*AIM OF THE TASK*:
Return every entry below exactly as written, minus the pictures.

Stored data entries:
==========

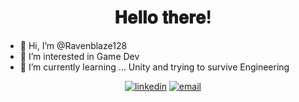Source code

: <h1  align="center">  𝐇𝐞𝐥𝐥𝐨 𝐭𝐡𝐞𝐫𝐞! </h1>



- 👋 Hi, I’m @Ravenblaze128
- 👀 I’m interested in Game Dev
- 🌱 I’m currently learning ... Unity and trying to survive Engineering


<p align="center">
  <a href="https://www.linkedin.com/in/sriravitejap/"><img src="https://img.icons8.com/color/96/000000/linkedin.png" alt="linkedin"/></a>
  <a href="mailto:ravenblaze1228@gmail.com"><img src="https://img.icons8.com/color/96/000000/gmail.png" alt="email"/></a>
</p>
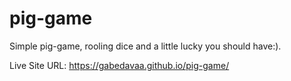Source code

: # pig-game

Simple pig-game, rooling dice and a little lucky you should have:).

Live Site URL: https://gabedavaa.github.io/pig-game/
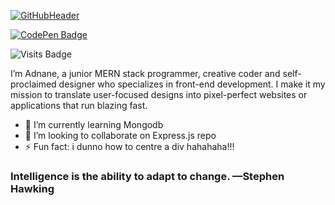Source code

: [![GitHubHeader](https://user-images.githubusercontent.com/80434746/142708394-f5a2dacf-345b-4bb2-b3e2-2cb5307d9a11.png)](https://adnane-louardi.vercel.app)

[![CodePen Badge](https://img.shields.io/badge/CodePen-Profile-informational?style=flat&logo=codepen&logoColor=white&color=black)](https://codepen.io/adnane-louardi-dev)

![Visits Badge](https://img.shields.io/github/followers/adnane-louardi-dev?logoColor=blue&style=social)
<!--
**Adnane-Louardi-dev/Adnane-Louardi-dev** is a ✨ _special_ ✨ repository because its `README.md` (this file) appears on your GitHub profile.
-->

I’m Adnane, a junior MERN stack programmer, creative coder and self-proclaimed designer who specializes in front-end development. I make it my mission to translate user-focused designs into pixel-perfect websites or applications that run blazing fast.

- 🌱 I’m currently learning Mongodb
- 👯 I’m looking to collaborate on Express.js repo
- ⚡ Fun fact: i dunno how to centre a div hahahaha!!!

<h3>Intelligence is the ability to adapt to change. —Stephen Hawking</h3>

==========

*EXERCISE RESULT*:
Source code

: <h1  align="center">  𝐇𝐞𝐥𝐥𝐨 𝐭𝐡𝐞𝐫𝐞! </h1>



- 👋 Hi, I’m @Ravenblaze128
- 👀 I’m interested in Game Dev
- 🌱 I’m currently learning ... Unity and trying to survive Engineering


<p align="center">
  <a href="https://www.linkedin.com/in/sriravitejap/"><img src="https://img.icons8.com/color/96/000000/linkedin.png" alt="linkedin"/></a>
  <a href="mailto:ravenblaze1228@gmail.com"><img src="https://img.icons8.com/color/96/000000/gmail.png" alt="email"/></a>
</p>
Source code

: # pig-game

Simple pig-game, rooling dice and a little lucky you should have:).

Live Site URL: https://gabedavaa.github.io/pig-game/
Source code

: [![GitHubHeader](https://user-images.githubusercontent.com/80434746/142708394-f5a2dacf-345b-4bb2-b3e2-2cb5307d9a11.png)](https://adnane-louardi.vercel.app)

[![CodePen Badge](https://img.shields.io/badge/CodePen-Profile-informational?style=flat&logo=codepen&logoColor=white&color=black)](https://codepen.io/adnane-louardi-dev)

![Visits Badge](https://img.shields.io/github/followers/adnane-louardi-dev?logoColor=blue&style=social)
<!--
**Adnane-Louardi-dev/Adnane-Louardi-dev** is a ✨ _special_ ✨ repository because its `README.md` (this file) appears on your GitHub profile.
-->

I’m Adnane, a junior MERN stack programmer, creative coder and self-proclaimed designer who specializes in front-end development. I make it my mission to translate user-focused designs into pixel-perfect websites or applications that run blazing fast.

- 🌱 I’m currently learning Mongodb
- 👯 I’m looking to collaborate on Express.js repo
- ⚡ Fun fact: i dunno how to centre a div hahahaha!!!

<h3>Intelligence is the ability to adapt to change. —Stephen Hawking</h3>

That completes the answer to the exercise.